■ ABOUT THIS EXERCISE ■
Would you return, word for word, the lines of the data below from the line with "The front-end and" through the line with "7 凡人所当得的，就给他。当", and no others?

■ MATERIAL SHOWN ■
^^^^^^^^^^^^^^^^

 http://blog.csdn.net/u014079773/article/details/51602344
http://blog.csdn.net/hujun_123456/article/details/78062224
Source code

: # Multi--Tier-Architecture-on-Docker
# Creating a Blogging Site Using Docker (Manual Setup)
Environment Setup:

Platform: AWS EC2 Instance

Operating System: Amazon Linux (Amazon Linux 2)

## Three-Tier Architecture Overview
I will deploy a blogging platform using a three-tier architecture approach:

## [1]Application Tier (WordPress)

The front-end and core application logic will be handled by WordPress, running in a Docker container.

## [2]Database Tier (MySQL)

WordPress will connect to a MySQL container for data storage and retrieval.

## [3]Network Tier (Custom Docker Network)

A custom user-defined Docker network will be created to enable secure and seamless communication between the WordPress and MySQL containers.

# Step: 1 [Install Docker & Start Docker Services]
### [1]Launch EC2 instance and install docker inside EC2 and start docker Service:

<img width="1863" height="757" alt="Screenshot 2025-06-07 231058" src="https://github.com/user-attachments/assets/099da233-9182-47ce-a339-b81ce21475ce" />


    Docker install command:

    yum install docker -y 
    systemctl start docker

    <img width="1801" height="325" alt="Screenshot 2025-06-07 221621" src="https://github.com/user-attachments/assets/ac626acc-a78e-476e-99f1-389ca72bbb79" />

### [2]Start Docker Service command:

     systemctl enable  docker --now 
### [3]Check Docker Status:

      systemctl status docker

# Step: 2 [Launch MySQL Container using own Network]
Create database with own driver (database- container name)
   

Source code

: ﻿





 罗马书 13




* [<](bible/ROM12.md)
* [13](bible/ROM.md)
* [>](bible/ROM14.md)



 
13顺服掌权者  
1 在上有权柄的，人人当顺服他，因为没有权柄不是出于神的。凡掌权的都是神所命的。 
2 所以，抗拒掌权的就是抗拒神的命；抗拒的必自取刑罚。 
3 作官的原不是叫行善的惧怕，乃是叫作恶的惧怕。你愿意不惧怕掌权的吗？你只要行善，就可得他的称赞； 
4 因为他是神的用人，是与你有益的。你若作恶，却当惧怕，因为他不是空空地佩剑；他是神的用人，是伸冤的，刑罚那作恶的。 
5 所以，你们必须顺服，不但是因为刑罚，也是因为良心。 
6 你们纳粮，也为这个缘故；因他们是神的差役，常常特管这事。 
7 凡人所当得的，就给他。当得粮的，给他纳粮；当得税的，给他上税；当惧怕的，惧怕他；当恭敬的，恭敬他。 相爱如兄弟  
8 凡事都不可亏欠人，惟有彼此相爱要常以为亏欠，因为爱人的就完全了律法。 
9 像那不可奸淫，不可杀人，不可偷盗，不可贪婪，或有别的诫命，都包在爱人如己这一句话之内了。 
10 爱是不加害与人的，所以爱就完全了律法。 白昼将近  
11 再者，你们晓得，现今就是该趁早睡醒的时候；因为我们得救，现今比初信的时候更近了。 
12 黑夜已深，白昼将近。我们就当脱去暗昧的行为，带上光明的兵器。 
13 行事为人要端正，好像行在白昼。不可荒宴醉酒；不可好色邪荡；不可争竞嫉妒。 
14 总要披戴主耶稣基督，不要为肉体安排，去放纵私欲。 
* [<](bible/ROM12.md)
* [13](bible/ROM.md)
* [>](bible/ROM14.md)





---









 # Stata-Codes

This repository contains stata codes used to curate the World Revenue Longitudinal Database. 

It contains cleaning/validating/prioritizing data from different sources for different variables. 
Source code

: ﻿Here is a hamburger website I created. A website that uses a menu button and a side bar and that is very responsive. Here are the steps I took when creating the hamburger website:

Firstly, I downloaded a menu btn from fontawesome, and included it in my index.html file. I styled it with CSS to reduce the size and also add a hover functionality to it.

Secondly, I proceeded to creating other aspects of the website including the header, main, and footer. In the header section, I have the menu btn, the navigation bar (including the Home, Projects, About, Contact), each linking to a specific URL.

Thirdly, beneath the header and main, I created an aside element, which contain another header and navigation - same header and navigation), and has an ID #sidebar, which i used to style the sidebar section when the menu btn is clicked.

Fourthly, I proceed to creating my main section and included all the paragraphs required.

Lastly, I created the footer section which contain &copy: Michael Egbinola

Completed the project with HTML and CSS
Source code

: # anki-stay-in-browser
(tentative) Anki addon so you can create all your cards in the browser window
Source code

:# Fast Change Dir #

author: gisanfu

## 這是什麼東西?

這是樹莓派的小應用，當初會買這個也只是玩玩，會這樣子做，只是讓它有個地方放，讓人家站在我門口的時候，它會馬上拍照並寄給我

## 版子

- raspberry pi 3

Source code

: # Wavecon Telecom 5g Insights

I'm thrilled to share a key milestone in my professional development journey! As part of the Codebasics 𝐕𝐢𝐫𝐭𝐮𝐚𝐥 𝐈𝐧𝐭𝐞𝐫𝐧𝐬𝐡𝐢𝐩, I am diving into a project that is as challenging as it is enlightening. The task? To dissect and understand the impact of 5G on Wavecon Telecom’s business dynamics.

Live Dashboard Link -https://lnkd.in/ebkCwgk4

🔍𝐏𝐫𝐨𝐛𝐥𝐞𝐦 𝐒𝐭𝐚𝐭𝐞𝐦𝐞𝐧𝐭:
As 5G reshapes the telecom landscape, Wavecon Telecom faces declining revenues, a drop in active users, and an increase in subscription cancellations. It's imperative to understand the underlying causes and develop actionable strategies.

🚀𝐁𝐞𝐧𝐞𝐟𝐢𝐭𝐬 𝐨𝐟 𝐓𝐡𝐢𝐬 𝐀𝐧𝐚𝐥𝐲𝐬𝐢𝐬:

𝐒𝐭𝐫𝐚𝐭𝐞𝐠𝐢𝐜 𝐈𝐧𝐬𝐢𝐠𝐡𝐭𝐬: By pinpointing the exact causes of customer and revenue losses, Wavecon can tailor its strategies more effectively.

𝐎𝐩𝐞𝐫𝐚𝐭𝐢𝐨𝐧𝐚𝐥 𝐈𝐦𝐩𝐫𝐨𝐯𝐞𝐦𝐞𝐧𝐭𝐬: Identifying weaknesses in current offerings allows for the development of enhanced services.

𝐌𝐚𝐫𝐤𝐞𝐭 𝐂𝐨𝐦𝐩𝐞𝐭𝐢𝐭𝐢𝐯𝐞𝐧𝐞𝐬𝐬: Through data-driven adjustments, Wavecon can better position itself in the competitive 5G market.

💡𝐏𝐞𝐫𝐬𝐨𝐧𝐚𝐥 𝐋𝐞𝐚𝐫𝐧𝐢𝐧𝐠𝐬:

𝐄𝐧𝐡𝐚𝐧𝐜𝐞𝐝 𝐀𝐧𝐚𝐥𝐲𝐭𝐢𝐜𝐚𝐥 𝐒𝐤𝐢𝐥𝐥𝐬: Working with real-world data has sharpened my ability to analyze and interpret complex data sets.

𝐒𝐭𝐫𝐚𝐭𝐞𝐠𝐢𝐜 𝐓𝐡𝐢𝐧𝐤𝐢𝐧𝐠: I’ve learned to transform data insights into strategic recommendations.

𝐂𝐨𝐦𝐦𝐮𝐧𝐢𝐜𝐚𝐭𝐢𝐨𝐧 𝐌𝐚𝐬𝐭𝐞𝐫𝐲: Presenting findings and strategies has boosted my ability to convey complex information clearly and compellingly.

^^^^^^^^^^^^^^^^

■ RESULT ■
The front-end and core application logic will be handled by WordPress, running in a Docker container.

## [2]Database Tier (MySQL)

WordPress will connect to a MySQL container for data storage and retrieval.

## [3]Network Tier (Custom Docker Network)

A custom user-defined Docker network will be created to enable secure and seamless communication between the WordPress and MySQL containers.

# Step: 1 [Install Docker & Start Docker Services]
### [1]Launch EC2 instance and install docker inside EC2 and start docker Service:

<img width="1863" height="757" alt="Screenshot 2025-06-07 231058" src="https://github.com/user-attachments/assets/099da233-9182-47ce-a339-b81ce21475ce" />


    Docker install command:

    yum install docker -y 
    systemctl start docker

    <img width="1801" height="325" alt="Screenshot 2025-06-07 221621" src="https://github.com/user-attachments/assets/ac626acc-a78e-476e-99f1-389ca72bbb79" />

### [2]Start Docker Service command:

     systemctl enable  docker --now 
### [3]Check Docker Status:

      systemctl status docker

# Step: 2 [Launch MySQL Container using own Network]
Create database with own driver (database- container name)
   

Source code

: ﻿





 罗马书 13




* [<](bible/ROM12.md)
* [13](bible/ROM.md)
* [>](bible/ROM14.md)



 
13顺服掌权者  
1 在上有权柄的，人人当顺服他，因为没有权柄不是出于神的。凡掌权的都是神所命的。 
2 所以，抗拒掌权的就是抗拒神的命；抗拒的必自取刑罚。 
3 作官的原不是叫行善的惧怕，乃是叫作恶的惧怕。你愿意不惧怕掌权的吗？你只要行善，就可得他的称赞； 
4 因为他是神的用人，是与你有益的。你若作恶，却当惧怕，因为他不是空空地佩剑；他是神的用人，是伸冤的，刑罚那作恶的。 
5 所以，你们必须顺服，不但是因为刑罚，也是因为良心。 
6 你们纳粮，也为这个缘故；因他们是神的差役，常常特管这事。 
7 凡人所当得的，就给他。当得粮的，给他纳粮；当得税的，给他上税；当惧怕的，惧怕他；当恭敬的，恭敬他。 相爱如兄弟  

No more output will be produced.